Wednesday, June 3rd 2009

You know you're getting old when...

…computer games start reaching milestone birthdays!

One of the world’s best recognised and undoubtedly one of the most addictive computer games celebrates it’s 25th birthday this week.

It was Alexey Pajitnov at the Moscow Academy of Science that programmed the iconic falling-block game we all know and love as Tetris, in June 1984 for a Soviet computer system called Electronika. New agency Reuters cites June 6 as the date that the first playable version of the game was born.

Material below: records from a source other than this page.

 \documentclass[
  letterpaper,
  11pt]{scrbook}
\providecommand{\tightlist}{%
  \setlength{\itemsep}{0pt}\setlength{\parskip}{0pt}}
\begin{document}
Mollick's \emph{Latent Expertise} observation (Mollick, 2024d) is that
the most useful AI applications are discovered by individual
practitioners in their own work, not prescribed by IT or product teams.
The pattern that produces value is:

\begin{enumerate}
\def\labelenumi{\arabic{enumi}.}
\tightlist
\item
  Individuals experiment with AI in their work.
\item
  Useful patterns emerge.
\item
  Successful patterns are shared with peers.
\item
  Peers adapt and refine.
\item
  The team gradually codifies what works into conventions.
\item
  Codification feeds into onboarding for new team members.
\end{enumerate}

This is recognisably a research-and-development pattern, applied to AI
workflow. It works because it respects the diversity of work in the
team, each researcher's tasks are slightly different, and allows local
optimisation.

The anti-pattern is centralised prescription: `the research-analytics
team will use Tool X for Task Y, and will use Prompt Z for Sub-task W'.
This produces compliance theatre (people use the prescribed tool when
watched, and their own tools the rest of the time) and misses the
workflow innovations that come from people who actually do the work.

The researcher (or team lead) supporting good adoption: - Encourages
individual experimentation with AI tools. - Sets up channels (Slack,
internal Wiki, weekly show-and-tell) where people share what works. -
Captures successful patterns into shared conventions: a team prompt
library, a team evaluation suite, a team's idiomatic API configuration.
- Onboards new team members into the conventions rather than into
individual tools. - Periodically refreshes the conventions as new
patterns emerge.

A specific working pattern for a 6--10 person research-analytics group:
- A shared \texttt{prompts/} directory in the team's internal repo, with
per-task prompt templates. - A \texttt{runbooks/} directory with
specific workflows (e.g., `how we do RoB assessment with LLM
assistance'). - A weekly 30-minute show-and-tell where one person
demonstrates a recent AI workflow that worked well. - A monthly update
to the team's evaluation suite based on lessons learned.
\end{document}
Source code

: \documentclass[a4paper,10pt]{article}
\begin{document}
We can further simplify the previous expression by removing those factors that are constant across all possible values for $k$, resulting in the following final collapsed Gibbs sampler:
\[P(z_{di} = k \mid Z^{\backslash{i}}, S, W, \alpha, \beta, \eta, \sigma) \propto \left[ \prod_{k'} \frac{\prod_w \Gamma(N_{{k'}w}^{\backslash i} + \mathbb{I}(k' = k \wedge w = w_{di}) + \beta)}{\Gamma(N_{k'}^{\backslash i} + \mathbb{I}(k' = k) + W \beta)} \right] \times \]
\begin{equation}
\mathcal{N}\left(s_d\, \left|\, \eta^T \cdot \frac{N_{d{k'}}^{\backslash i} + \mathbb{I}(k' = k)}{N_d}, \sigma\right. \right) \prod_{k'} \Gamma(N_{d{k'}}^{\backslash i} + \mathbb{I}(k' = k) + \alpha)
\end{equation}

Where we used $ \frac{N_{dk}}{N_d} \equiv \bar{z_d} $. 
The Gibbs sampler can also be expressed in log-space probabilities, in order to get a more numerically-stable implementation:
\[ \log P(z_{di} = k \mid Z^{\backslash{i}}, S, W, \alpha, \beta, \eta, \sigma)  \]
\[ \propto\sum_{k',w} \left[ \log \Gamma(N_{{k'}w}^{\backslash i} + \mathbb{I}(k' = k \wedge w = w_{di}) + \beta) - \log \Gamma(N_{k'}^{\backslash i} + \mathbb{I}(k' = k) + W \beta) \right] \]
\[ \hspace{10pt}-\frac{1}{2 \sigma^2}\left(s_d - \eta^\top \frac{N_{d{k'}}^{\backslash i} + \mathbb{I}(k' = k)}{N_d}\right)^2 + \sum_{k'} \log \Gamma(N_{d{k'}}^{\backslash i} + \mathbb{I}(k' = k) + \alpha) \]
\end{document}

“I started to put together all kinds of mathematical puzzles and diversions that I had loved all my life, since I was a boy,” says Pajitnov in a recent Guardian interview, “The program wasn’t complicated, there was no scoring, no levels. But I started playing and I couldn’t stop. That was it.”

Initially Tetris was a slow-grower, a PC version spread through eastern Europe during 1985 and it wasn’t until 1988 when a Dutch games producer, Henk Rogers saw the potential of Tetris whilst at the Consumer Electronics Show in Las Vegas.

Rogers was working in Japan at the time and after stiff competition brokered a deal with Nintendo to bundle Tetris with every GameBoy sold. In a fantastic moment of harmony, the Gameboy succeeded due to the playability and addictive nature of Tetris, and vice-versa; 30 million people where now playing Tetris religiously.

It wasn’t until 1996 when Pajitnov was rewarded for his efforts – when the rights reverted to him from the Russian state. By then he had moved to the US and was working as a games designer at Microsoft.

These days, Pajitnov and Rogers spend their time licensing Tetris to other programmers; they maintain the ‘Tetris guidelines’ – an exacting standard that any official version of the game must meet.

Amongst other things, these guidelines are set out so others adhere to the size of the playing area, the colours of the tetronimos, the configuration of keys and buttons used to move the blocks.

Amusingly in the rules is the demand that the game should include a version of the Tetris theme music – a Russian folk song called Korobeiniki.

I wonder if any of today’s gaming masterpieces will survive the next 25 years? I guess the key to success, like most things, is beautiful simplicity.

So go on, spend five minutes of your lunchbreak playing Tetris. Just try not to become addicted!

Posted by Richard on Wednesday 3rd of June 2009 at 1:03pm

Comments

If anyone has ever played Tony Hawkes they will have also experienced the 'Tetris effect'. Everywhere you go you imagine tying together a mighty combo.